From the records below, copy each line in which the string "krugprava" occurs.

• **Data under study**:

*****

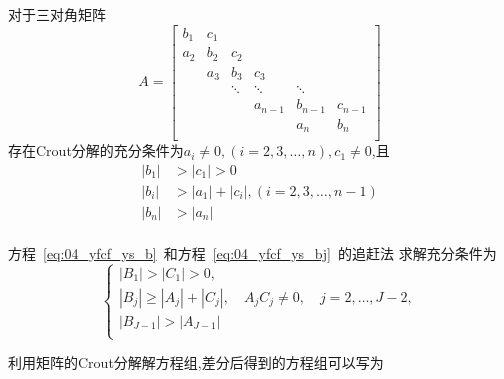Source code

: \begin{Theorem}[Crout分解的充分条件]
对于三对角矩阵
\begin{equation*}
A=\begin{bmatrix}
   b_1 & c_1 \\
   a_2 & b_2 & c_2 \\
       & a_3 & b_3    & c_3 \\
       &     & \ddots & \ddots  & \ddots            \\
       &     &        & a_{n-1} & b_{n-1} & c_{n-1} \\
       &     &        &         &   a_n   & b_n     \\
  \end{bmatrix}
\end{equation*}
存在Crout分解的充分条件为$a_i\not=0,(i=2,3,\ldots,n),c_1\not=0$,且
\begin{equation*}
\begin{split}
|b_1|&>|c_1|>0 \\
|b_i|&>|a_1|+|c_i|,(i=2,3,\ldots,n-1) \\
|b_n|&>|a_n|   \\
\end{split}
\end{equation*}
\end{Theorem}\par
方程~\eqref{eq:04_yfcf_ys_b}~和方程~\eqref{eq:04_yfcf_ys_bj}~的追赶法
求解充分条件为
\begin{equation}
\begin{cases}
|B_1|>|C_1|>0,\\
|B_j|\geq |A_j|+|C_j|,\quad A_j C_j\not=0,\quad j=2,\ldots,J-2,\\
|B_{J-1}|>|A_{J-1}| \\
\end{cases}
\end{equation}\par
利用矩阵的Crout分解解方程组,差分后得到的方程组可以写为
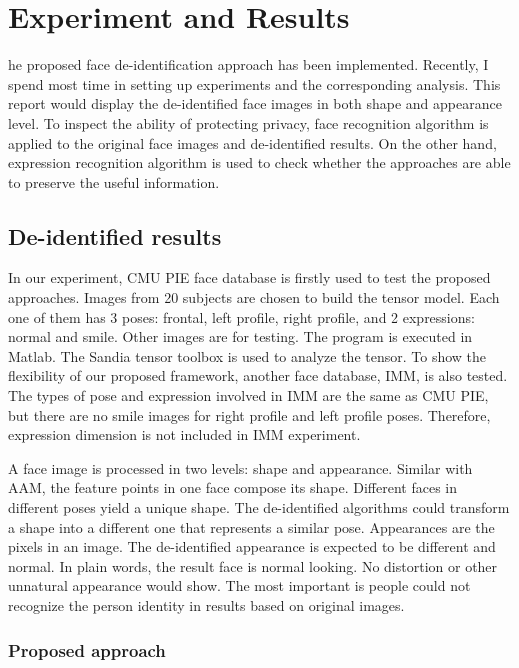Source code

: \chapter{Experiment and Results}

he proposed face de-identification approach has been implemented. Recently, I spend most time in setting up experiments and the corresponding analysis. This report would display the de-identified face images in both shape and appearance level. To inspect the ability of protecting privacy, face recognition algorithm is applied to the original face images and de-identified results. On the other hand, expression recognition algorithm is used to check whether the approaches are able to preserve the useful information.  


\section{De-identified results}
In our experiment, CMU PIE face database is firstly used to test the proposed approaches. Images from 20 subjects are chosen to build the tensor model. Each one of them has 3 poses: frontal, left profile, right profile, and 2 expressions: normal and smile. Other images are for testing. The program is executed in Matlab. The Sandia tensor toolbox is used to analyze the tensor. To show the flexibility of our proposed framework, another face database, IMM, is also tested. The types of pose and expression involved in IMM are the same as CMU PIE, but there are no smile images for right profile and left profile poses. Therefore, expression dimension is not included in IMM experiment. 

A face image is processed in two levels: shape and appearance. Similar with AAM, the feature points in one face compose its shape. Different faces in different poses yield a unique shape. The de-identified algorithms could transform a shape into a different one that represents a similar pose. Appearances are the pixels in an image. The de-identified appearance is expected to be different and normal. In plain words, the result face is normal looking. No distortion or other unnatural appearance would show. The most important is people could not recognize the person identity in results based on original images.


	\subsection{Proposed approach}

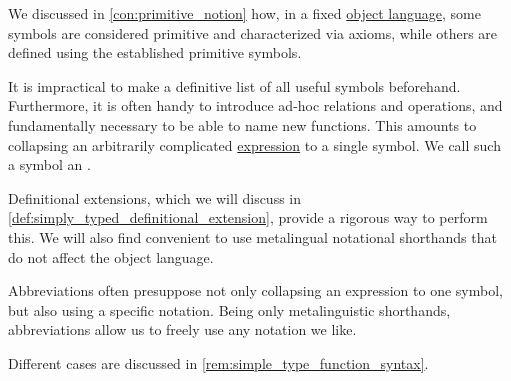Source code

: \begin{concept}\label{con:metalingual_abbreviation}\mimprovised
  We discussed in \cref{con:primitive_notion} how, in a fixed \hyperref[con:metalogic]{object language}, some symbols are considered primitive and characterized via axioms, while others are defined using the established primitive symbols.

  It is impractical to make a definitive list of all useful symbols beforehand. Furthermore, it is often handy to introduce ad-hoc relations and operations, and fundamentally necessary to be able to name new functions. This amounts to collapsing an arbitrarily complicated \hyperref[con:expression]{expression} to a single symbol. We call such a symbol an .

  Definitional extensions, which we will discuss in \cref{def:simply_typed_definitional_extension}, provide a rigorous way to perform this. We will also find convenient to use metalingual notational shorthands that do not affect the object language.
\end{concept}
\begin{comments}
  \item Abbreviations often presuppose not only collapsing an expression to one symbol, but also using a specific notation. Being only metalinguistic shorthands, abbreviations allow us to freely use any notation we like.

  Different cases are discussed in \cref{rem:simple_type_function_syntax}.
\end{comments}

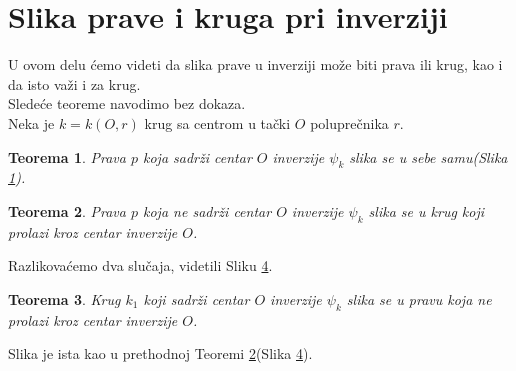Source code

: \documentclass[a4paper,12pt]{article}
\newtheorem{teorema}{{Teorema}}[section]
\theoremstyle{definition}
\begin{document}
\newpage		
\section{Slika prave i kruga pri inverziji}

U ovom delu \'{c}emo videti da slika prave u inverziji mo\v{z}e biti prava ili krug, kao i da isto va\v{z}i i za krug.\\

Slede\'{c}e teoreme navodimo bez dokaza.\\

Neka je $k=k(O,r)$ krug sa centrom u ta\v{c}ki $O$ polupre\v{c}nika $r$.\\

\begin{teorema}
Prava $p$ koja sadr\v{z}i centar $O$ inverzije $\psi_k$ slika se u sebe samu(Slika \ref{slk:1}).
\end{teorema}

\begin{figure}[h!]
   \begin{center}
       
   \end{center}
    \caption{}
    \label{slk:1}
\end{figure}

\begin{teorema}
\label{th:krugprava}
Prava $p$ koja ne sadr\v{z}i centar $O$ inverzije $\psi_k$ slika se u krug koji prolazi kroz centar inverzije $O$.
\end{teorema}

Razlikova\'{c}emo dva slu\v{c}aja, videtili Sliku \ref{slk:krugprava}.

\begin{figure}[h!]
	\begin{subfigure}{80mm}
		
		\label{slk:sece}
	\end{subfigure}
	\begin{subfigure}{80mm}
		
		\label{slk:ne_sece}
	\end{subfigure}
\caption{}
\label{slk:krugprava}
\end{figure}

\begin{teorema}
Krug $k_1$ koji sadr\v{z}i centar $O$ inverzije $\psi_k$ slika se u pravu koja ne prolazi kroz centar inverzije $O$.
\end{teorema}
Slika je ista kao u prethodnoj Teoremi \ref{th:krugprava}(Slika \ref{slk:krugprava}).
\end{document}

*****

• **Result**:
\label{th:krugprava}
Razlikova\'{c}emo dva slu\v{c}aja, videtili Sliku \ref{slk:krugprava}.
\label{slk:krugprava}
Slika je ista kao u prethodnoj Teoremi \ref{th:krugprava}(Slika \ref{slk:krugprava}).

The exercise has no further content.